»»

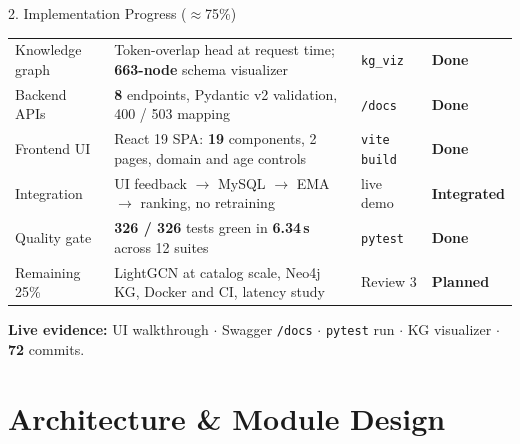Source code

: \documentclass[aspectratio=169, 11pt]{beamer}
\newcommand{\sOK}{\textcolor{amritaTeal}{\textbf{Done}}}
\newcommand{\sINT}{\textcolor{amritaTeal}{\textbf{Integrated}}}
\newcommand{\sPLN}{\textcolor{amritaSlate}{\textbf{Planned}}}
\begin{document}
\begin{frame}[shrink]{2. Implementation Progress ($\approx$75\%)}
\begin{center}
{\begin{tabular}{p{1.9cm} p{7.5cm} p{1.35cm} l}
Knowledge graph & Token-overlap head at request time; \textbf{663-node} schema visualizer                 & \texttt{kg\_viz}     & \sOK\\
Backend APIs    & \textbf{8} endpoints, Pydantic v2 validation, 400 / 503 mapping                        & \texttt{/docs}       & \sOK\\
Frontend UI     & React 19 SPA: \textbf{19} components, 2 pages, domain and age controls                 & \texttt{vite build}  & \sOK\\
Integration     & UI feedback $\rightarrow$ MySQL $\rightarrow$ EMA $\rightarrow$ ranking, no retraining  & live demo            & \sINT\\
Quality gate    & \textbf{326 / 326} tests green in \textbf{6.34\,s} across 12 suites                    & \texttt{pytest}      & \sOK\\
\midrule
Remaining 25\%  & LightGCN at catalog scale, Neo4j KG, Docker and CI, latency study                      & Review 3             & \sPLN\\
\bottomrule
\end{tabular}}
\end{center}
\vspace{1.5mm}
{\scriptsize\textbf{Live evidence:} UI walkthrough $\cdot$ Swagger \texttt{/docs} $\cdot$ \texttt{pytest} run $\cdot$ KG visualizer $\cdot$ \textbf{72} commits.}
\end{frame}


\section{Architecture \& Module Design}
\end{document}
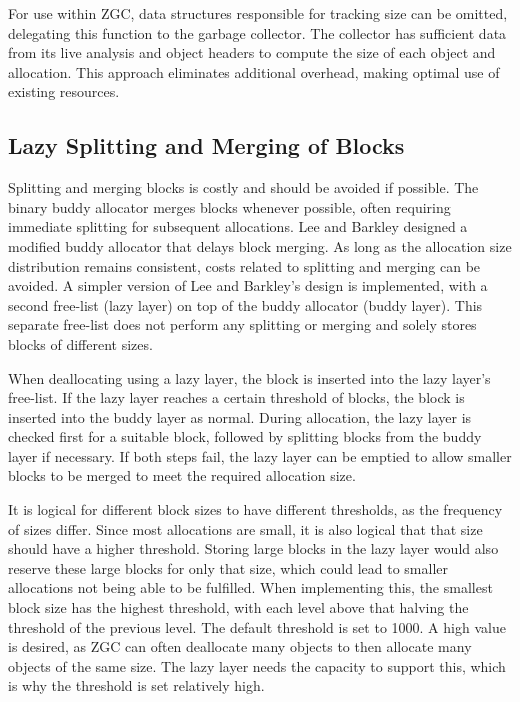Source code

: For use within ZGC, data structures responsible for tracking size can be omitted, delegating this function to the garbage collector. The collector has sufficient data from its live analysis and object headers to compute the size of each object and allocation. This approach eliminates additional overhead, making optimal use of existing resources.

\newpage
\subsection{Lazy Splitting and Merging of Blocks} \label{sec:lazyexpl}
Splitting and merging blocks is costly and should be avoided if possible. The binary buddy allocator merges blocks whenever possible, often requiring immediate splitting for subsequent allocations. Lee and Barkley \cite{lazylayer} designed a modified buddy allocator that delays block merging. As long as the allocation size distribution remains consistent, costs related to splitting and merging can be avoided. A simpler version of Lee and Barkley's design is implemented, with a second free-list (lazy layer) on top of the buddy allocator (buddy layer). This separate free-list does not perform any splitting or merging and solely stores blocks of different sizes.

When deallocating using a lazy layer, the block is inserted into the lazy layer's free-list. If the lazy layer reaches a certain threshold of blocks, the block is inserted into the buddy layer as normal. During allocation, the lazy layer is checked first for a suitable block, followed by splitting blocks from the buddy layer if necessary. If both steps fail, the lazy layer can be emptied to allow smaller blocks to be merged to meet the required allocation size.

It is logical for different block sizes to have different thresholds, as the frequency of sizes differ. Since most allocations are small, it is also logical that that size should have a higher threshold. Storing large blocks in the lazy layer would also reserve these large blocks for only that size, which could lead to smaller allocations not being able to be fulfilled. When implementing this, the smallest block size has the highest threshold, with each level above that halving the threshold of the previous level. The default threshold is set to 1000. A high value is desired, as ZGC can often deallocate many objects to then allocate many objects of the same size. The lazy layer needs the capacity to support this, which is why the threshold is set relatively high.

««

→ Your goal: Once the pictures are set aside, write out the entries verbatim.

→ Answer section:
Source code

: \documentclass[aspectratio=169, 11pt]{beamer}
\newcommand{\sOK}{\textcolor{amritaTeal}{\textbf{Done}}}
\newcommand{\sINT}{\textcolor{amritaTeal}{\textbf{Integrated}}}
\newcommand{\sPLN}{\textcolor{amritaSlate}{\textbf{Planned}}}
\begin{document}
\begin{frame}[shrink]{2. Implementation Progress ($\approx$75\%)}
\begin{center}
{\begin{tabular}{p{1.9cm} p{7.5cm} p{1.35cm} l}
Knowledge graph & Token-overlap head at request time; \textbf{663-node} schema visualizer                 & \texttt{kg\_viz}     & \sOK\\
Backend APIs    & \textbf{8} endpoints, Pydantic v2 validation, 400 / 503 mapping                        & \texttt{/docs}       & \sOK\\
Frontend UI     & React 19 SPA: \textbf{19} components, 2 pages, domain and age controls                 & \texttt{vite build}  & \sOK\\
Integration     & UI feedback $\rightarrow$ MySQL $\rightarrow$ EMA $\rightarrow$ ranking, no retraining  & live demo            & \sINT\\
Quality gate    & \textbf{326 / 326} tests green in \textbf{6.34\,s} across 12 suites                    & \texttt{pytest}      & \sOK\\
\midrule
Remaining 25\%  & LightGCN at catalog scale, Neo4j KG, Docker and CI, latency study                      & Review 3             & \sPLN\\
\bottomrule
\end{tabular}}
\end{center}
\vspace{1.5mm}
{\scriptsize\textbf{Live evidence:} UI walkthrough $\cdot$ Swagger \texttt{/docs} $\cdot$ \texttt{pytest} run $\cdot$ KG visualizer $\cdot$ \textbf{72} commits.}
\end{frame}


\section{Architecture \& Module Design}
\end{document}
Source code

: For use within ZGC, data structures responsible for tracking size can be omitted, delegating this function to the garbage collector. The collector has sufficient data from its live analysis and object headers to compute the size of each object and allocation. This approach eliminates additional overhead, making optimal use of existing resources.

\newpage
\subsection{Lazy Splitting and Merging of Blocks} \label{sec:lazyexpl}
Splitting and merging blocks is costly and should be avoided if possible. The binary buddy allocator merges blocks whenever possible, often requiring immediate splitting for subsequent allocations. Lee and Barkley \cite{lazylayer} designed a modified buddy allocator that delays block merging. As long as the allocation size distribution remains consistent, costs related to splitting and merging can be avoided. A simpler version of Lee and Barkley's design is implemented, with a second free-list (lazy layer) on top of the buddy allocator (buddy layer). This separate free-list does not perform any splitting or merging and solely stores blocks of different sizes.

When deallocating using a lazy layer, the block is inserted into the lazy layer's free-list. If the lazy layer reaches a certain threshold of blocks, the block is inserted into the buddy layer as normal. During allocation, the lazy layer is checked first for a suitable block, followed by splitting blocks from the buddy layer if necessary. If both steps fail, the lazy layer can be emptied to allow smaller blocks to be merged to meet the required allocation size.

It is logical for different block sizes to have different thresholds, as the frequency of sizes differ. Since most allocations are small, it is also logical that that size should have a higher threshold. Storing large blocks in the lazy layer would also reserve these large blocks for only that size, which could lead to smaller allocations not being able to be fulfilled. When implementing this, the smallest block size has the highest threshold, with each level above that halving the threshold of the previous level. The default threshold is set to 1000. A high value is desired, as ZGC can often deallocate many objects to then allocate many objects of the same size. The lazy layer needs the capacity to support this, which is why the threshold is set relatively high.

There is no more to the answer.